Knowing that America has elected a leader the world has faith in is something we should all be proud of. For years we have been laughed at, booed, and our flag has been burned because of the terrible job Bush has done. Well now America has moved on, and luckily the world has moved along with us.

But I still have yet to answer my original question. Where do we go from here? I suppose it will help if I break this question down further. Have we truly entered “Post-Racial” America? What does this election say to conservatives? Are we no longer divided? Will Barack Obama be the change he says he will, and what happens if he fails?

Let us start with “Post Racial” America. This country, some could argue was founded on freedom, but built on slavery. It would be a mistake to forget that. But we should also acknowledge how far we have come in 232 years. Do I believe there will always be racism? Yes, unfortunately. However, I have seen that with each generation it can be less and less. It is true however, that hate is taught, and as long as there are parents who teach their children to hate, it will never go away. However I believe a “Post Racial” America is still something that we can achieve. We can put racism so far out to the fringes that it will no longer be such a contentious issue. Will this happen because Barack Obama is the first African-American President? No, but it is a great start.
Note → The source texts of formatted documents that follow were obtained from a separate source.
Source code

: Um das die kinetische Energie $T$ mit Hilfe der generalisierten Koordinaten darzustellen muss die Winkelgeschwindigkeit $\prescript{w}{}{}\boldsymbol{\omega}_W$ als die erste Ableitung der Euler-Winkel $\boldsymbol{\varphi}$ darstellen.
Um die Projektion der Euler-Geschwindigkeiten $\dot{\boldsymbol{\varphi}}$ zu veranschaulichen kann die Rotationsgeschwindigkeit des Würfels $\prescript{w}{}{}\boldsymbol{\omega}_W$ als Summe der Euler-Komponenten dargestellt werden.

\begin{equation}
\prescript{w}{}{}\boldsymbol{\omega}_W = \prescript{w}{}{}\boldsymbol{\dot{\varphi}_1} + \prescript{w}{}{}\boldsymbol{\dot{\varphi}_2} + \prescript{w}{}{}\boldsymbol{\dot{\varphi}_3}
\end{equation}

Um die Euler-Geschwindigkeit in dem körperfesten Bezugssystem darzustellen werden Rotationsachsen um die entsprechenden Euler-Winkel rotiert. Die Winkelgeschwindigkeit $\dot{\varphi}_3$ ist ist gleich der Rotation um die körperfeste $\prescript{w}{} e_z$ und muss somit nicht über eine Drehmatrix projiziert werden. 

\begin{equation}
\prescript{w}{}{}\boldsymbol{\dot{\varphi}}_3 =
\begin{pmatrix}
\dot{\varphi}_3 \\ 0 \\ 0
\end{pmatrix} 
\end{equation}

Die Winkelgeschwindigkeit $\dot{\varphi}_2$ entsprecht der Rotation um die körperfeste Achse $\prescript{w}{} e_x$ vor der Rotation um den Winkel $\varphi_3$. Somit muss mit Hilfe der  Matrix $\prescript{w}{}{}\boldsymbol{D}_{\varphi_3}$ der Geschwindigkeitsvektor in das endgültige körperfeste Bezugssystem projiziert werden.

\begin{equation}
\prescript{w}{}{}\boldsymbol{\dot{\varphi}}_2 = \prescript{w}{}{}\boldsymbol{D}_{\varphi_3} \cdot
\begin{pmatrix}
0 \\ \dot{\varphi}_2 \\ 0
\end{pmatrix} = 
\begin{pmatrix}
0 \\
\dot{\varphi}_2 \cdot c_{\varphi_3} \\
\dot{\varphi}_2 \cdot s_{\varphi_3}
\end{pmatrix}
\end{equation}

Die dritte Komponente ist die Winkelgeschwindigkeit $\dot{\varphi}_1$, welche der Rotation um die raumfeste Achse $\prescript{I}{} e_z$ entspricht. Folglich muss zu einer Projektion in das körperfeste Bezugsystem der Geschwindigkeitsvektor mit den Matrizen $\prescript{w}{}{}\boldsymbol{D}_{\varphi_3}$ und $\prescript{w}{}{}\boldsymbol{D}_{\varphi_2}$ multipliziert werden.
We cannot talk about where America goes from just a liberal viewpoint. Of course, liberals will follow Obama wherever he takes them, but as he so poignantly says, “There's not a liberal America and a conservative America -- there is the United States of America.” While this sounds great in theory the truth is, there is a liberal America and a conservative America. I know that this problem is one Obama wants to change more than anything about our political system, but as long as issues like Gay Marriage and Abortion exist, there will be a sharp divide in America. I was hoping that California’s Proposition 8 would not pass and we would begin to recognize more gay rights, thus taking away one of the biggest issues that divides liberals and conservatives. Unfortunately it did pass and we will continue to fight about this. Still, Obama is the President so what are the conservatives to do? It is my hope that they realize some of the huge problems we are facing and rally around him. At this point, I do not think they have much of a choice.

That takes us to being one nation supporting a President who offers us change. Barack Obama vows to change Washington and make politics better. He wants to dramatically change the way things work, and we gave him the mandate to do so. So as a country we can only go in the direction we hope President Obama will take us. We hope that he will continue to stand for an end to lobbying and negative politics. While the campaign is over all that negativity only leads to gridlock in Congress. Obama was great to run a campaign that stayed out of the mud, it bodes well for how he will deal with opposition to his platform. It shows that Barack Obama can have a respectful debate over issues that can lead to doing what is best for the American people. I can look forward to (at least) four years of that. That is such a refreshing change to the politics we have had (and the stalemate it has created) for the past eight years.

But I also mentioned “What if he fails?” What if Barack Obama is not the change he says he is? Well, for the moment I am not going to go there. I am going to have faith that this man, who the country elected last week to be the next leader of the free world, will be who we want him to be. I know change will not happen over night. I know he will have to fight through much partisanship at first. He is after all planning to change a very stubborn system, and there will be many who do not want to go along. But for now, I am ready to believe that we as a nation do go forward from here. We go forward past the dark times we are in now. It will not be easy, but there is a path to a better tomorrow. We as a country can move forward because we want to, we chose to. As a nation, we go forward because finally, we can.

Yes we can,


Friday, November 7, 2008

The Right To Be

"Change has come to America,” President-Elect Obama said as he claimed victory and spoke to the nation. Victory was achieved. We did it. We have moved forward as a nation. We have now entered “Post Racial” America. Now to be fair, I know racism will not go away, but perhaps this is what some can call, and let’s hope, “The beginning of the end.” We have torn down the wall, smashed through the ceiling, and have allowed young black children everywhere to say, “Anything is possible.”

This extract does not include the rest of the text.